Re: [patch] ext2/3: document conditions when reliable operation is possible



Hi!

Isn't this by design? In other words, if the metadata doesn't survive
non-atomic writes, wouldn't it be an ext3 bug?

Part of the problem here is that "atomic-writes" is confusing; it
doesn't mean what many people think it means. The assumption which
many naive filesystem designers make is that writes succeed or they
don't. If they don't succeed, they don't change the previously
existing data in any way.

So in the case of journalling, the assumption which gets made is that
when the power fails, the disk either writes a particular disk block,
or it doesn't. The problem here is as with humans and animals, death
is not an event, it is a process. When the power fails, the system
just doesn't stop functioning; the power on the +5 and +12 volt rails
start dropping to zero, and different components fail at different
times. Specifically, DRAM, being the most voltage sensitve, tends to
fail before the DMA subsystem, the PCI bus, and the hard drive fails.
So as a result, garbage can get written out to disk as part of the
failure. That's just the way hardware works.

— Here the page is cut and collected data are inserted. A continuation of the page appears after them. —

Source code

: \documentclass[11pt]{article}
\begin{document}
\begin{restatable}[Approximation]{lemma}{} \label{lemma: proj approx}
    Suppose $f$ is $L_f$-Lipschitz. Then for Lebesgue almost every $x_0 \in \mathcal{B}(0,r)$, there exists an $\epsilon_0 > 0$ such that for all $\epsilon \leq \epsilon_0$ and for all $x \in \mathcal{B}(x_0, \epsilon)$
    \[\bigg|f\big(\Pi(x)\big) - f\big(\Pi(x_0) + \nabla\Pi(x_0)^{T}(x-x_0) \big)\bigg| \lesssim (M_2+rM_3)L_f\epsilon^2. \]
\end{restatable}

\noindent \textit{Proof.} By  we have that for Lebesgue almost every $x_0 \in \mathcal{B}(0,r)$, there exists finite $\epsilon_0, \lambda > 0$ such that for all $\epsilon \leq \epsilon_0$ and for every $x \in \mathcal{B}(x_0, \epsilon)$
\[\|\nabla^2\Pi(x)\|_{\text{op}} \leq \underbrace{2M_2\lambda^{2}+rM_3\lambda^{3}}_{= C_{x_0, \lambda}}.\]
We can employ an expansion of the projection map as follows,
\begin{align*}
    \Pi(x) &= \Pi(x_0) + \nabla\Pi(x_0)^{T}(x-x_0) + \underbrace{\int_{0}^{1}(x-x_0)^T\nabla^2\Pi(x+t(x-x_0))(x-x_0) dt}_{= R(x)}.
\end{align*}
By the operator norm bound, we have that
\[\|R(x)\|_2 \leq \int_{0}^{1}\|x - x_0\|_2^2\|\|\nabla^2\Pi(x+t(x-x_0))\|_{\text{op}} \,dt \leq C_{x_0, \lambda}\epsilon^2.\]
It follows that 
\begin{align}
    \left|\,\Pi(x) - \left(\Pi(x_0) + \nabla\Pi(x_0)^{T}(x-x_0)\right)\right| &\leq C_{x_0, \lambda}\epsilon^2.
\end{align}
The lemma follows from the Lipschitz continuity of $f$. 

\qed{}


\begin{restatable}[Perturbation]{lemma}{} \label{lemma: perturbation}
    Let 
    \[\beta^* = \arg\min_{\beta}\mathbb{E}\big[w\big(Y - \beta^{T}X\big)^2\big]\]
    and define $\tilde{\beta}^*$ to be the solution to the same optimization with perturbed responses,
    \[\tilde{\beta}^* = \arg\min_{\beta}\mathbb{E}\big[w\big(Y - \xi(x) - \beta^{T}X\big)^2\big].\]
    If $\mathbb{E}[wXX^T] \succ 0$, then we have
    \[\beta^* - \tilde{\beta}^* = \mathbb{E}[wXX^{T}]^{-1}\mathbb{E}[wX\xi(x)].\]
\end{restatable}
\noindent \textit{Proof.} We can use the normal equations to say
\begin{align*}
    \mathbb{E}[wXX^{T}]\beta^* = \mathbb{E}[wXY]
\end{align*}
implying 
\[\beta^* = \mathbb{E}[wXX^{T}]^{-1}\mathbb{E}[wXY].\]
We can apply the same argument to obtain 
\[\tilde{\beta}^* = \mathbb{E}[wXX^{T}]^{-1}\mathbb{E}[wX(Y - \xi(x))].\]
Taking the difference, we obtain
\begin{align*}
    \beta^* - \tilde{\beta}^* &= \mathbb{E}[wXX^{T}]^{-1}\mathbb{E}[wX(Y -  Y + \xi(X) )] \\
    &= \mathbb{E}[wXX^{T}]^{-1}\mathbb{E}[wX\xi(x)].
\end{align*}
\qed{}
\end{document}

Yep, and at that point you lost data. You had "silent data corruption"
from fs point of view, and that's bad.

It will be probably very bad on XFS, probably okay on Ext3, and
certainly okay on Ext2: you do filesystem check, and you should be
able to repair any damage. So yes, physical journaling is good, but
fsck is better.

Is that a file system "bug"? Well, it's better to call that a
mismatch between the assumptions made of physical devices, and of the
file system code. On Irix, SGI hardware had a powerfail interrupt,

If those filesystem assumptions were not documented, I'd call it
filesystem bug. So better document them ;-).

There is another kind of non-atomic write that nearly all file systems
are subject to, however, and to give an example of this, consider what
happens if you a laptop is subjected to a sudden shock while it is
writing a sector, and the hard drive doesn't an accelerometer which
...
Depending on how severe the shock happens to be, the head could end up
impacting the platter, destroying the medium (which used to be
iron-oxide; hence the term "spinning rust platters") at that spot.
This will obviously cause a write failure, and the previous contents
of the sector will be lost. This is also considered a failure of the
ATOMIC-WRITE property, and no, ext3 doesn't handle this case
gracefully. Very few file systems do. (It is possible for an OS
that

Actually, ext2 should be able to survive that, no? Error writing ->
remount ro -> fsck on next boot -> drive relocates the sectors.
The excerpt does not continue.